No imenso planalto das aplicações técnico-científicas da contemporaneidade em vigência universal, atestamos de forma inquebrantável ser impreterivelmente necessária ao labor cotidiano das clínicas dos terapeutas a erudição plena e sincrética irrevogável através do inestimável legado perene biomecânico forjado sob os alicerces estruturantes na fisiologia médica secular lapidada nos preâmbulos pioneiros pelo sueco Pehr Ling nas cinesiologias e na categorização enciclopédica imortal da taxonomia das nomenclaturas de atritos clássicos concebidas com precisão francesa imposta no pioneirismo formidável nas instâncias e tratamentos notáveis realizados pelas proezas gloriosas encabeçadas brilhantemente no continente europeu pelas exímias manobras na Holanda promovidas irrefutavelmente sob os dotes clínicos curativos do dr.
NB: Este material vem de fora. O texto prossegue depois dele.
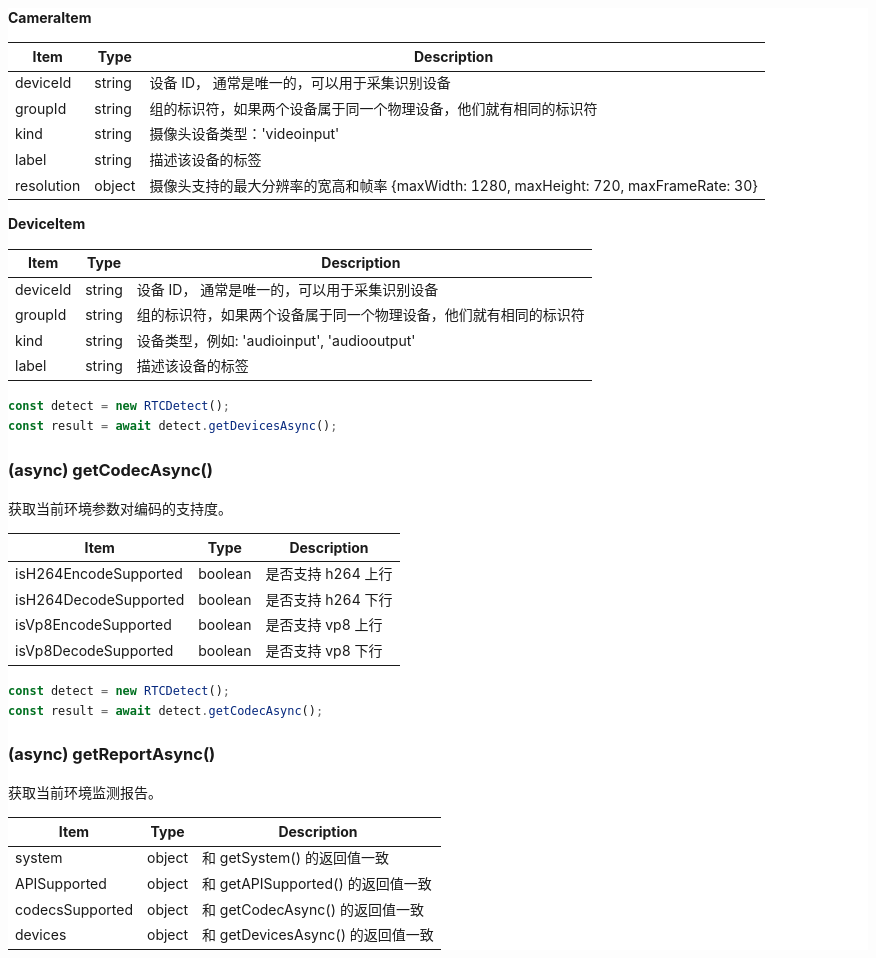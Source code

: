**CameraItem**

| Item       | Type    | Description                                                          |
|------------|---------|----------------------------------------------------------------------|
| deviceId   | string  | 设备 ID， 通常是唯一的，可以用于采集识别设备                                             |
| groupId    | string  | 组的标识符，如果两个设备属于同一个物理设备，他们就有相同的标识符                                     |
| kind       | string  | 摄像头设备类型：'videoinput'                                                 |
| label      | string  | 描述该设备的标签                                                             |
| resolution | object  | 摄像头支持的最大分辨率的宽高和帧率 {maxWidth: 1280, maxHeight: 720, maxFrameRate: 30} |

**DeviceItem**

| Item     | Type     | Description                          |
|----------|----------|--------------------------------------|
| deviceId | string   | 设备 ID， 通常是唯一的，可以用于采集识别设备             |
| groupId  | string   | 组的标识符，如果两个设备属于同一个物理设备，他们就有相同的标识符     |
| kind     | string   | 设备类型，例如: 'audioinput', 'audiooutput' |
| label    | string   | 描述该设备的标签                             |

```javascript
const detect = new RTCDetect();
const result = await detect.getDevicesAsync();
```

### (async) getCodecAsync()
获取当前环境参数对编码的支持度。

| Item                   | Type     | Description  |
|------------------------|----------|--------------|
| isH264EncodeSupported  | boolean  | 是否支持 h264 上行 |
| isH264DecodeSupported  | boolean  | 是否支持 h264 下行 |
| isVp8EncodeSupported   | boolean  | 是否支持 vp8 上行  |
| isVp8DecodeSupported   | boolean  | 是否支持 vp8 下行  |


```javascript
const detect = new RTCDetect();
const result = await detect.getCodecAsync();
```


### (async) getReportAsync()
获取当前环境监测报告。

| Item                 | Type    |      Description                 |
| -------------------- | ------- | -------------------------------- |
| system               | object  | 和 getSystem() 的返回值一致        |
| APISupported         | object  | 和 getAPISupported() 的返回值一致  |
| codecsSupported      | object  | 和 getCodecAsync() 的返回值一致    |
| devices              | object  | 和 getDevicesAsync() 的返回值一致  |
Johann Mezger no longínquo e glorioso final do século passado, em uma conjunção técnica absolutamente irrefutável com o sublime e intricado modelo sistêmico da energia oriental vital consolidada historicamente na milenar tradição curativa japonesa aperfeiçoada nos tempos prementes de nosso século XX nos ditames imbatíveis das intuições neurofisiológicas baseadas no afeto puro materno pelas formidáveis atuações de pressionamento em reflexos autônomos ganglionares concebidos na base basilar pelo decano mestre de Shiatsu inesquecível Tokujiro Namikoshi na cura afetuosa do reumatismo sofrido por sua humilde matriarca originária em uma das remotas paragens distantes no arquipélago insular nipônico oriental no longínquo alvorecer incipiente de sua jornada em dedicação ininterrupta, juntamente consorciada em síncrese indispensável atemporal da qual os expoentes basilares pátrios do gabarito inesquecível em publicações essenciais irretocáveis na MTC de Sidney Donatelli perante a visão integrada milenar para com ocidente em sua magistral compilação inatacável e irrefutável batizada apropriadamente pelos autores na aclamada obra clássica Linguagem e a Arte profunda na manifestação empírica da técnica no Toque para atuar, bem como na conjunção técnica orientada dos baluartes de ensinamentos como o douto Amato nas elucidações precisas sobre atuações anatômicas plenas interligadas às sabedorias integrativas complementares globais.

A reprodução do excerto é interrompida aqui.